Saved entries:
——

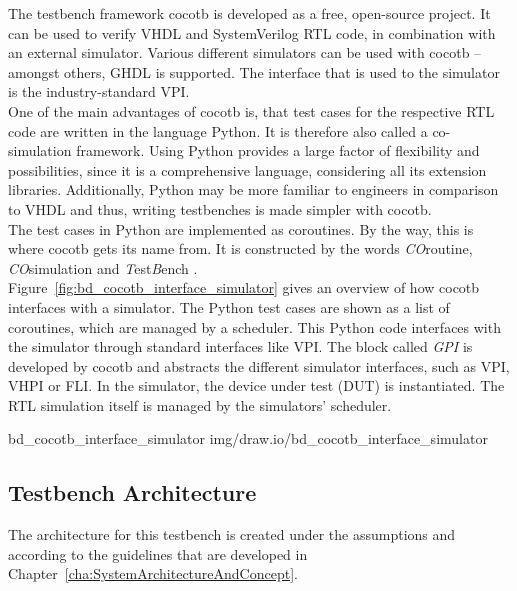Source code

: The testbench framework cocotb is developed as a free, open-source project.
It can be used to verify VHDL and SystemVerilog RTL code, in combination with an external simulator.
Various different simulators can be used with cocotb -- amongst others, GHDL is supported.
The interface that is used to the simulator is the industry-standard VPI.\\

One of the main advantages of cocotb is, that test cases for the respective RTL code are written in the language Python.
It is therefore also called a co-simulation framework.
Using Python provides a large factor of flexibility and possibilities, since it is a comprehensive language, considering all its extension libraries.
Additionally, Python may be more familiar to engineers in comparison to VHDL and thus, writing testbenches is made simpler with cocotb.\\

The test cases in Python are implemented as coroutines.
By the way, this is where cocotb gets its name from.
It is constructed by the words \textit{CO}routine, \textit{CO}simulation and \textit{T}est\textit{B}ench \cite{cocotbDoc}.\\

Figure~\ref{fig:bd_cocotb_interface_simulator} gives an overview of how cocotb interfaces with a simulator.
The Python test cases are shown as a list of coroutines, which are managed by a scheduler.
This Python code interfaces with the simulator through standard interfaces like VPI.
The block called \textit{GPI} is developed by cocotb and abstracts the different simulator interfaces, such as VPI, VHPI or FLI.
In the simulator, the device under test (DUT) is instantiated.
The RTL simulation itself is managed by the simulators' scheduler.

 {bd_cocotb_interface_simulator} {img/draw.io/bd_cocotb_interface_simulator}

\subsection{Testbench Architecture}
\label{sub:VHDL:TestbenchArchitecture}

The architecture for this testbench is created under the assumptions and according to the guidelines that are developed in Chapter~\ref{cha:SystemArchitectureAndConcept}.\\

——

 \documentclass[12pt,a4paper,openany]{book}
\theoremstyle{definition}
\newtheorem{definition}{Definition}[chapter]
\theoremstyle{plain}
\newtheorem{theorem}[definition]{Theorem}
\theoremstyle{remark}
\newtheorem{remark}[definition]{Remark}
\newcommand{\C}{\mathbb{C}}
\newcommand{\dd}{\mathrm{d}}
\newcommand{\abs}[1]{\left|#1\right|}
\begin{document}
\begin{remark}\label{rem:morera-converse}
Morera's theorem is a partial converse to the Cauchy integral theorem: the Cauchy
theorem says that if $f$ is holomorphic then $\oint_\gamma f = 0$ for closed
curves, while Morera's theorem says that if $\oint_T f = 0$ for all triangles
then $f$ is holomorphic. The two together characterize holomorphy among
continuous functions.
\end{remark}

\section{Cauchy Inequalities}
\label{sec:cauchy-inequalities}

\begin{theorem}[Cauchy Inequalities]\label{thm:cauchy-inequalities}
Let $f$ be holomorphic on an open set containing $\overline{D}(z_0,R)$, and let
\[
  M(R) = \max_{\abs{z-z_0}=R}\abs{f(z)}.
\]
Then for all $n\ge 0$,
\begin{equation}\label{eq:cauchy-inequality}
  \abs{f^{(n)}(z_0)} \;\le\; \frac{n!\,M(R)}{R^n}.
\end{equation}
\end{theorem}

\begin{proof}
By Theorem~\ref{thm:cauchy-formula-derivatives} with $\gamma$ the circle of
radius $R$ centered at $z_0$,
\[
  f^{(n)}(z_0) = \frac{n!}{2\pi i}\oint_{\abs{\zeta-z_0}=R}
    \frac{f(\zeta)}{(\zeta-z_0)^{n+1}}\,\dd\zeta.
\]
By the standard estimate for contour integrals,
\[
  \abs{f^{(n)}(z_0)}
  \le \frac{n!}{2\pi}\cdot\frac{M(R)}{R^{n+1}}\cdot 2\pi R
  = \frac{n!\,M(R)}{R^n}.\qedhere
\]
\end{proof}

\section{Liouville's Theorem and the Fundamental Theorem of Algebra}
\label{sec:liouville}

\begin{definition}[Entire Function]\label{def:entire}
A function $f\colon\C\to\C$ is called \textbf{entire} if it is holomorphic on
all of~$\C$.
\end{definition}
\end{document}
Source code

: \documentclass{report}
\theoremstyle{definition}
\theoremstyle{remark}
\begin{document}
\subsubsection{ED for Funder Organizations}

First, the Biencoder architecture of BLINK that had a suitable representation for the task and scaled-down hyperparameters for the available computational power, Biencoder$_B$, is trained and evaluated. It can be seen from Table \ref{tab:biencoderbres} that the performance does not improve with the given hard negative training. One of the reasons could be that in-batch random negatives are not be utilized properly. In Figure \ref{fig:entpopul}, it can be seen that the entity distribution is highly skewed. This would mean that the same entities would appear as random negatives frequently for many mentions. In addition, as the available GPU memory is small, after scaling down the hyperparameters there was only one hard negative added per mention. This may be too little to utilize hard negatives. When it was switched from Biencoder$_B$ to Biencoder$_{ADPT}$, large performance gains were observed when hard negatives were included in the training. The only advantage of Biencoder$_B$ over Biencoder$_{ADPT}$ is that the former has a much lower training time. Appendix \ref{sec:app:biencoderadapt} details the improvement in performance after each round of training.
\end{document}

——

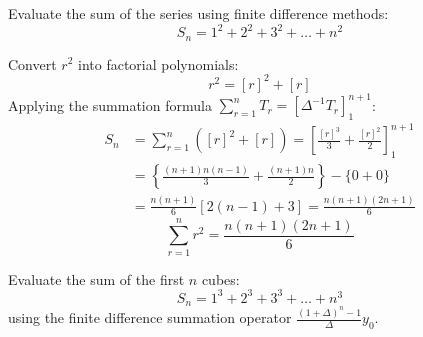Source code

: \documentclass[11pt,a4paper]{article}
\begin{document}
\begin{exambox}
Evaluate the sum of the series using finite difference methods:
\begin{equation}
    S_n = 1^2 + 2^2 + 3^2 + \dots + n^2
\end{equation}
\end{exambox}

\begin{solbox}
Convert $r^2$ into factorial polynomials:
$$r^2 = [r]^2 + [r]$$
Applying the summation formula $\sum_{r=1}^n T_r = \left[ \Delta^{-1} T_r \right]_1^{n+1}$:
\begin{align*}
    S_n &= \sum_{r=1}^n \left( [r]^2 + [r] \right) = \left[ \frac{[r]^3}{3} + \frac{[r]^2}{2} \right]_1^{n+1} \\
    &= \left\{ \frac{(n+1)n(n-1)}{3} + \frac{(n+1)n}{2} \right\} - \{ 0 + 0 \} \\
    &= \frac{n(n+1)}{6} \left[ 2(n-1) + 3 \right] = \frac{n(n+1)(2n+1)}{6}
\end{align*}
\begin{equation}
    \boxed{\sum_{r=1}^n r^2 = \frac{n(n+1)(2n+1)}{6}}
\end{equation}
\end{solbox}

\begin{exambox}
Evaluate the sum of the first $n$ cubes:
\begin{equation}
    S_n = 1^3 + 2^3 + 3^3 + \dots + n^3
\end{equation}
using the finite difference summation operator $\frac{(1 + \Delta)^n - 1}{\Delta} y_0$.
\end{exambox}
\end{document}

——

WHAT IS REQUIRED:
Please reproduce the lines from the line with "One of the main" to the line with "In the simulator, the", both ends included, exactly as they appear above.

COMPLETED TASK:
One of the main advantages of cocotb is, that test cases for the respective RTL code are written in the language Python.
It is therefore also called a co-simulation framework.
Using Python provides a large factor of flexibility and possibilities, since it is a comprehensive language, considering all its extension libraries.
Additionally, Python may be more familiar to engineers in comparison to VHDL and thus, writing testbenches is made simpler with cocotb.\\

The test cases in Python are implemented as coroutines.
By the way, this is where cocotb gets its name from.
It is constructed by the words \textit{CO}routine, \textit{CO}simulation and \textit{T}est\textit{B}ench \cite{cocotbDoc}.\\

Figure~\ref{fig:bd_cocotb_interface_simulator} gives an overview of how cocotb interfaces with a simulator.
The Python test cases are shown as a list of coroutines, which are managed by a scheduler.
This Python code interfaces with the simulator through standard interfaces like VPI.
The block called \textit{GPI} is developed by cocotb and abstracts the different simulator interfaces, such as VPI, VHPI or FLI.
In the simulator, the device under test (DUT) is instantiated.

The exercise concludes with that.